The first solution method involves solving one of the three original equations for one of the variables. Substitute this into the other two equations. This will yield two equations in two unknowns that can be solve fairly quickly.

For this problem we’ll solve the second equation for \(x\) to get.

\[x = - z - 3y - 1\]

Plugging this into the first and third equation gives the following system of two equations.

\[\begin{align*}2\left( { - z - 3y - 1} \right) - y - 2z & = - 3\\ 5\left( { - z - 3y - 1} \right) - 4y + 3z & = 10\end{align*}\]

Or, upon simplification

\[\begin{align*} - 7y - 4z & = - 1\\ - 19y - 2z &= 15\end{align*}\]

Multiply the second equation by -2 and add.

\[\begin{align*} - 7y - 4z & = - 1\\ 38y + 4z & = - 30\\ \hline 31y & = - 31\end{align*}\]

From this we see that \(y = - 1\). Plugging this into either of the above two equations yields \(z = 2\). Finally, plugging both of these answers into \[x = - z - 3y - 1\] yields \(x = 0\).

#### Method 2

In the second method we add multiples of two equations together in such a way to eliminate one of the variables. We’ll do it using two different sets of equations eliminating the same variable in both. This will give a system of two equations in two unknowns which we can solve.

So, we’ll start by noticing that if we multiply the second equation by -2 and add it to the first equation we get.

\[\begin{align*}2x - y - 2z & = - 3\\ - 2x - 6y - 2z & = 2\\ \hline - 7y - 4z & = - 1\end{align*}\]

Next multiply the second equation by -5 and add it to the third equation. This gives

\[\begin{align*} - 5x - 15y - 5z & = 5\\ 5x - 4y + 3z & = 10\\ \hline - 19y - 2z & = 15\end{align*}\]

This gives the following system of two equations.

\[\begin{align*} - 7y - 4z & = - 1\\ - 19y - 2z & = 15\end{align*}\]

We can now solve this by multiplying the second by -2 and adding

\[\begin{align*} - 7y - 4z & = - 1\\ 38y + 4z & = - 30\\ \hline 31y & = - 31\end{align*}\]

From this we get that \(y = - 1\), the same as the first solution method. Plug this into either of the two equations involving only \(y\) and \(z\) and we’ll get that \(z = 2\). Finally plug these into any of the original three equations and we’ll get \(x = 0\).

You can use either of the two solution methods. In this case both methods involved the same basic level of work. In other cases, on may be significantly easier than the other. You’ll need to evaluate each system as you get it to determine which method will work the best.

#### Interpretation

Recall that one interpretation of the solution to a system of equations is that the solution(s) are the location(s) where the curves or surfaces (as in this case) intersect. So, the three equations in this system are the equations of planes in 3D space (you’ll learn this in Calculus II if you don’t already know this).
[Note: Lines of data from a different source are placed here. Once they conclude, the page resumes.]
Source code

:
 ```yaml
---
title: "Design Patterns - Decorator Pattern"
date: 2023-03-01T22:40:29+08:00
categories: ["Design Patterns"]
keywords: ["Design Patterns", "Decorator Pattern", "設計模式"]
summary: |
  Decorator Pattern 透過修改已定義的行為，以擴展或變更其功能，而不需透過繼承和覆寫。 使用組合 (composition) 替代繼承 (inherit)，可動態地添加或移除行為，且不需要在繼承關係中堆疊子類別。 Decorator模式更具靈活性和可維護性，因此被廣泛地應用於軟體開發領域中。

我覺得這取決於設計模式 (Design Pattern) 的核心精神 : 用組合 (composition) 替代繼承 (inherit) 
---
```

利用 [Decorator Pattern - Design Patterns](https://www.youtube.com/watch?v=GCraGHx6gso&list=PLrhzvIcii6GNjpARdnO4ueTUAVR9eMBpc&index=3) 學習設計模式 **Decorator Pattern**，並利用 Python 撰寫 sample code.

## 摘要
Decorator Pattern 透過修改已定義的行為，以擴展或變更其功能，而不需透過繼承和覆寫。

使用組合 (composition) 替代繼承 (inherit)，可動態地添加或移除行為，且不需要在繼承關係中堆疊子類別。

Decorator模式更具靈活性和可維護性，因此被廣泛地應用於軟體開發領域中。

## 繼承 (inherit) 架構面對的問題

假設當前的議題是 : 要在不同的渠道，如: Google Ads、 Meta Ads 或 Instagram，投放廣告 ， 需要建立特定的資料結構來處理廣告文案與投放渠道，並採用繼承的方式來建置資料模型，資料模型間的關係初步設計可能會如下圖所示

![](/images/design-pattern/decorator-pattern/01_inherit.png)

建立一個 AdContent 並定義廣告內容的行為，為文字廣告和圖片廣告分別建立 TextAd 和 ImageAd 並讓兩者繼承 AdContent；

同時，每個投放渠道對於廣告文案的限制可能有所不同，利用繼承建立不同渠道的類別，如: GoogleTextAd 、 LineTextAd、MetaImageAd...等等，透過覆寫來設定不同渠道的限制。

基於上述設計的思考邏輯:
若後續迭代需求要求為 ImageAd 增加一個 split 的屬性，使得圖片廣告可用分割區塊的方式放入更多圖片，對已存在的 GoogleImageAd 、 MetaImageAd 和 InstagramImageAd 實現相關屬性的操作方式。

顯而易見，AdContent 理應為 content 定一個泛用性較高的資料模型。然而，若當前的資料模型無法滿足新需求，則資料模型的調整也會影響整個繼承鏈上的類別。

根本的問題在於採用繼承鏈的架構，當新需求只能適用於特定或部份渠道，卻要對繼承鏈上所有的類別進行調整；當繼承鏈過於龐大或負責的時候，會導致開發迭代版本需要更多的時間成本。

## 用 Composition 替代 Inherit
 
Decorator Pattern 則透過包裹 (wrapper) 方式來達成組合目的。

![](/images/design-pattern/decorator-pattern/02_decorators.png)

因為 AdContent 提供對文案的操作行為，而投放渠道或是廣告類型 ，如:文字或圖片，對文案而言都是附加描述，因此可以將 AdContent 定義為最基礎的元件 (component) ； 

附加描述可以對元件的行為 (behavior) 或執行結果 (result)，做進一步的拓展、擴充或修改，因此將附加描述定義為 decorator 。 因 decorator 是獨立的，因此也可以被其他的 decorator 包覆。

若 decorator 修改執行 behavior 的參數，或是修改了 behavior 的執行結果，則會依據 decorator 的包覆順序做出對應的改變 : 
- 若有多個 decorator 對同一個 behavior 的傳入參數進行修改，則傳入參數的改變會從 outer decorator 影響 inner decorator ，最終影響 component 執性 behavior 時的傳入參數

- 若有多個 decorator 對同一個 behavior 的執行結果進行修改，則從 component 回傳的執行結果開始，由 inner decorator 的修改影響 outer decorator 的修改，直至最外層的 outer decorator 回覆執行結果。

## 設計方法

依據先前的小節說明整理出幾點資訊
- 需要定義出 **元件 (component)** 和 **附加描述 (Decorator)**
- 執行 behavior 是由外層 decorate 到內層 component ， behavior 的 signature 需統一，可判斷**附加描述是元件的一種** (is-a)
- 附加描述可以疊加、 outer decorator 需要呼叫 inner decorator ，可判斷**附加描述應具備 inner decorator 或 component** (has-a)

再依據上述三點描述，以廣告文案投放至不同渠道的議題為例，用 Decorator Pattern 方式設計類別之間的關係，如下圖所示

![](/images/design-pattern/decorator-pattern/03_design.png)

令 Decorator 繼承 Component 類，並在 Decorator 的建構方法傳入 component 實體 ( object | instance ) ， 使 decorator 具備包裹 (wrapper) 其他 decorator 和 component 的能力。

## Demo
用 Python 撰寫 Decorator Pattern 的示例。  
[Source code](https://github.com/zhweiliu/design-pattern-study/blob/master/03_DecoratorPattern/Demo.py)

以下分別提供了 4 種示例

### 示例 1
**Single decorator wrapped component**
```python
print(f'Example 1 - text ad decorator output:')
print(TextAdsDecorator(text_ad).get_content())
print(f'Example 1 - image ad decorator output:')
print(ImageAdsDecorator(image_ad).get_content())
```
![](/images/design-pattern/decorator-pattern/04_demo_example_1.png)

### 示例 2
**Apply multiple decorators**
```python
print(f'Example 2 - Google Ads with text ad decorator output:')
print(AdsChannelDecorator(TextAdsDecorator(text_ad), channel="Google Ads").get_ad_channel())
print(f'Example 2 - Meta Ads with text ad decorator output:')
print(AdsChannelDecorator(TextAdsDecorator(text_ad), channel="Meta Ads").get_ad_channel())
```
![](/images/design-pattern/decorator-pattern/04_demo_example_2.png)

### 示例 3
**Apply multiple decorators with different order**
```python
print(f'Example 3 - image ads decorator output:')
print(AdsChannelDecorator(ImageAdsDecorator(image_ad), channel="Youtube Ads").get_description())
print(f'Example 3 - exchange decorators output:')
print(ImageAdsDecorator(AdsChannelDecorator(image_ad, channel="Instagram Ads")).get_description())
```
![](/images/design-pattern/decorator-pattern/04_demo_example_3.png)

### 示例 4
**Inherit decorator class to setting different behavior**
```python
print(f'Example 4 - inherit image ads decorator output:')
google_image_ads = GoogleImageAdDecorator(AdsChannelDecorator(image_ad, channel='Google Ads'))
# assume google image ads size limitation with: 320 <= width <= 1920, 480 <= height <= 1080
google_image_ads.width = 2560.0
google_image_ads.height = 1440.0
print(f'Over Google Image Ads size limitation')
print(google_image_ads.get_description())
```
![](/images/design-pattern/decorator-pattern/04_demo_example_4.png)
So, from our solution we know that the three planes will intersect at the point (0,-1,2). Below is a graph of the three planes.

In this graph the red plane is the graph of \(2x - y - 2z = - 3\), the green plane is the graph of \(x + 3y + z = 1\) and the blue plane is the graph of \[5x - 4y + 3z = 10\]. You can see from this figure that the three planes do appear to intersect at a single point. It is a somewhat hard to see what the exact coordinates of this point. However, if we could zoom in and get a better graph we would see that the coordinates of this point are \((0, - 1,2)\).